Selain membawa pasukan, Jalal ad-Din juga membawa anggota keluarganya yang tersisa, termasuk putra-putranya. Dari kejauhan, Jalal ad-Din melihat Genghis Khan dengan pose tensi berperang yang tinggi. Selain karena telah kehilangan cucu kesayangannya, Genghis Khan juga telah dipermalukan oleh Jalal ad-Din, karena untuk pertama kalinya pasukan Mongol telah dikalahkan olehnya.

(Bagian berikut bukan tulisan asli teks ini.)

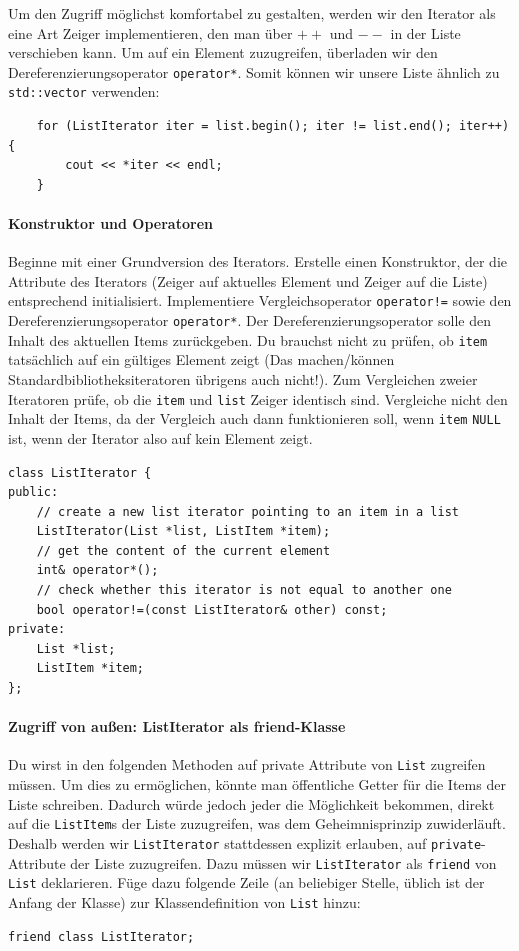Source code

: Um den Zugriff möglichst komfortabel zu gestalten, werden wir den Iterator als eine Art Zeiger implementieren, den man über \textbf{$++$} und \textbf{$--$} in der Liste verschieben kann.
Um auf ein Element zuzugreifen, überladen wir den Dereferenzierungsoperator \texttt{operator*}.
Somit können wir unsere Liste ähnlich zu \texttt{std::vector} verwenden:
\begin{lstlisting}
	for (ListIterator iter = list.begin(); iter != list.end(); iter++) {
		cout << *iter << endl;
	}
\end{lstlisting}

\paragraph{Konstruktor und Operatoren} 
Beginne mit einer Grundversion des Iterators.
Erstelle einen Konstruktor, der die Attribute des Iterators (Zeiger auf aktuelles Element und Zeiger auf die Liste) entsprechend initialisiert.
Implementiere Vergleichsoperator \texttt{operator!=} sowie den Dereferenzierungsoperator \texttt{operator*}.
Der Dereferenzierungsoperator solle den Inhalt des aktuellen Items zurückgeben.
Du brauchst nicht zu prüfen, ob \texttt{item} tatsächlich auf ein gültiges Element zeigt (Das machen/können Standardbibliotheksiteratoren übrigens auch nicht!).
Zum Vergleichen zweier Iteratoren prüfe, ob die \texttt{item} und \texttt{list} Zeiger identisch sind.
Vergleiche nicht den Inhalt der Items, da der Vergleich auch dann funktionieren soll, wenn \texttt{item} \texttt{NULL} ist, wenn der Iterator also auf kein Element zeigt.

\begin{lstlisting}
class ListIterator {
public:
	// create a new list iterator pointing to an item in a list
	ListIterator(List *list, ListItem *item);
	// get the content of the current element
	int& operator*();
	// check whether this iterator is not equal to another one
	bool operator!=(const ListIterator& other) const;
private:
	List *list;
	ListItem *item;
};
\end{lstlisting}


\paragraph{Zugriff von außen: ListIterator als friend-Klasse} Du wirst in den folgenden Methoden auf private Attribute von \texttt{List} zugreifen müssen.
Um dies zu ermöglichen, könnte man öffentliche Getter für die Items der Liste schreiben.
Dadurch würde jedoch jeder die Möglichkeit bekommen, direkt auf die \texttt{ListItem}s der Liste zuzugreifen, was dem Geheimnisprinzip zuwiderläuft.
Deshalb werden wir \texttt{ListIterator} stattdessen explizit erlauben, auf \texttt{private}-Attribute der Liste zuzugreifen.
Dazu müssen wir \texttt{ListIterator} als \texttt{friend} von \texttt{List} deklarieren.
Füge dazu folgende Zeile (an beliebiger Stelle, üblich ist der Anfang der Klasse) zur Klassendefinition von \texttt{List} hinzu:
\begin{lstlisting}
friend class ListIterator;
\end{lstlisting}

Dengan situasi seperti ini Jalal ad-Din tidak melihat pilihan lain selain mesti menghadapi Genghis Khan dengan peperangan.[10] (PH)
Bersambung….
Sebelumnya:
Catatan Kaki:
[1] Jack Weatherford, Genghis Khan and the Making of the Modern World (Crown and Three Rivers Press, 2004, e-book version), Chapter 5.
[2] Ala-ad-Din Ata-Malik Juvaini, Tarīkh-i Jahān-gushā, diterjemahkan ke dalam bahasa Inggris oleh John Andrew Boyle, The History of The World-Conqueror: Vol 1 (Harvard University Press Cambridge, 1958), hlm 133.
[3] Ibid.
[4] Jack Weatherford, Loc.Cit.
[5] Khaled Hosseini, The Kite Runner (Riverhead Books, 2005), hlm 8, 9, 11.
[6] John Ford Shroder, “Afghanistan” (Microsoft Encarta Encyclopedia, 2009).
[7] Frank McLynn, Genghis Khan: His Conquests, His Empire, His Legacy (Da Capo press, 2015), hlm 305-306.
[8] Ibid., hlm 306-307.
[9] Ala-ad-Din Ata-Malik Juvaini, Loc.Cit.
[10] Frank McLynn, Op.Cit., hlm 308.